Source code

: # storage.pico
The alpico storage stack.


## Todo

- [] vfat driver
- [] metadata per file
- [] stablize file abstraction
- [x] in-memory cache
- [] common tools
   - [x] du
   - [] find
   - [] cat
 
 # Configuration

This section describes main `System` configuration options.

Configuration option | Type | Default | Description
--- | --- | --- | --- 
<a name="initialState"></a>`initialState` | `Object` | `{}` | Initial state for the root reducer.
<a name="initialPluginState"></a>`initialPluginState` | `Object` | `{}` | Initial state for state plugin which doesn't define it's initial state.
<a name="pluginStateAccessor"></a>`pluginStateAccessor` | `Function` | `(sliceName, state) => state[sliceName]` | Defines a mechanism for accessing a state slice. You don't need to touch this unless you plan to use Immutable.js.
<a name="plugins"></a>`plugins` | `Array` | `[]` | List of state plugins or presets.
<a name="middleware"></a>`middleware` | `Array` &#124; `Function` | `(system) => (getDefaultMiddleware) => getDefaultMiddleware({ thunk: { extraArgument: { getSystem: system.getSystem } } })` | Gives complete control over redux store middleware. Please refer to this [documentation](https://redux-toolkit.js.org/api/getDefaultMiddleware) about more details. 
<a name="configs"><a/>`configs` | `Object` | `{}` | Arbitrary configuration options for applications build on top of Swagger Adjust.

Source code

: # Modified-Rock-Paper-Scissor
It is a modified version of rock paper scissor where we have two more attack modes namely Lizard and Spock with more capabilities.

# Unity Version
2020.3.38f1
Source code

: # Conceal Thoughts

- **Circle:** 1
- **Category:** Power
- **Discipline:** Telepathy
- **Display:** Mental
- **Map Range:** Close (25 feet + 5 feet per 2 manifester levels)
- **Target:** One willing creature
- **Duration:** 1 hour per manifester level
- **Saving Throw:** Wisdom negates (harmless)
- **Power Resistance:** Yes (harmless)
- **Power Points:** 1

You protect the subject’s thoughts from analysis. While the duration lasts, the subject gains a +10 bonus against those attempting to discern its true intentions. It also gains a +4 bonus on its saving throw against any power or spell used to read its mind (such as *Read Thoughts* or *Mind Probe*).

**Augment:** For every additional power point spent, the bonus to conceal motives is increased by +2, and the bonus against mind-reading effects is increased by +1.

━━━━━━━━━━━━━━━━━━━━

__What is expected__: Every entry is to be transcribed exactly as it stands.

__Response for this exercise__:
Source code

: # storage.pico
The alpico storage stack.


## Todo

- [] vfat driver
- [] metadata per file
- [] stablize file abstraction
- [x] in-memory cache
- [] common tools
   - [x] du
   - [] find
   - [] cat
 
 # Configuration

This section describes main `System` configuration options.

Configuration option | Type | Default | Description
--- | --- | --- | --- 
<a name="initialState"></a>`initialState` | `Object` | `{}` | Initial state for the root reducer.
<a name="initialPluginState"></a>`initialPluginState` | `Object` | `{}` | Initial state for state plugin which doesn't define it's initial state.
<a name="pluginStateAccessor"></a>`pluginStateAccessor` | `Function` | `(sliceName, state) => state[sliceName]` | Defines a mechanism for accessing a state slice. You don't need to touch this unless you plan to use Immutable.js.
<a name="plugins"></a>`plugins` | `Array` | `[]` | List of state plugins or presets.
<a name="middleware"></a>`middleware` | `Array` &#124; `Function` | `(system) => (getDefaultMiddleware) => getDefaultMiddleware({ thunk: { extraArgument: { getSystem: system.getSystem } } })` | Gives complete control over redux store middleware. Please refer to this [documentation](https://redux-toolkit.js.org/api/getDefaultMiddleware) about more details. 
<a name="configs"><a/>`configs` | `Object` | `{}` | Arbitrary configuration options for applications build on top of Swagger Adjust.

Source code

: # Modified-Rock-Paper-Scissor
It is a modified version of rock paper scissor where we have two more attack modes namely Lizard and Spock with more capabilities.

# Unity Version
2020.3.38f1
Source code

: # Conceal Thoughts

- **Circle:** 1
- **Category:** Power
- **Discipline:** Telepathy
- **Display:** Mental
- **Map Range:** Close (25 feet + 5 feet per 2 manifester levels)
- **Target:** One willing creature
- **Duration:** 1 hour per manifester level
- **Saving Throw:** Wisdom negates (harmless)
- **Power Resistance:** Yes (harmless)
- **Power Points:** 1

You protect the subject’s thoughts from analysis. While the duration lasts, the subject gains a +10 bonus against those attempting to discern its true intentions. It also gains a +4 bonus on its saving throw against any power or spell used to read its mind (such as *Read Thoughts* or *Mind Probe*).

**Augment:** For every additional power point spent, the bonus to conceal motives is increased by +2, and the bonus against mind-reading effects is increased by +1.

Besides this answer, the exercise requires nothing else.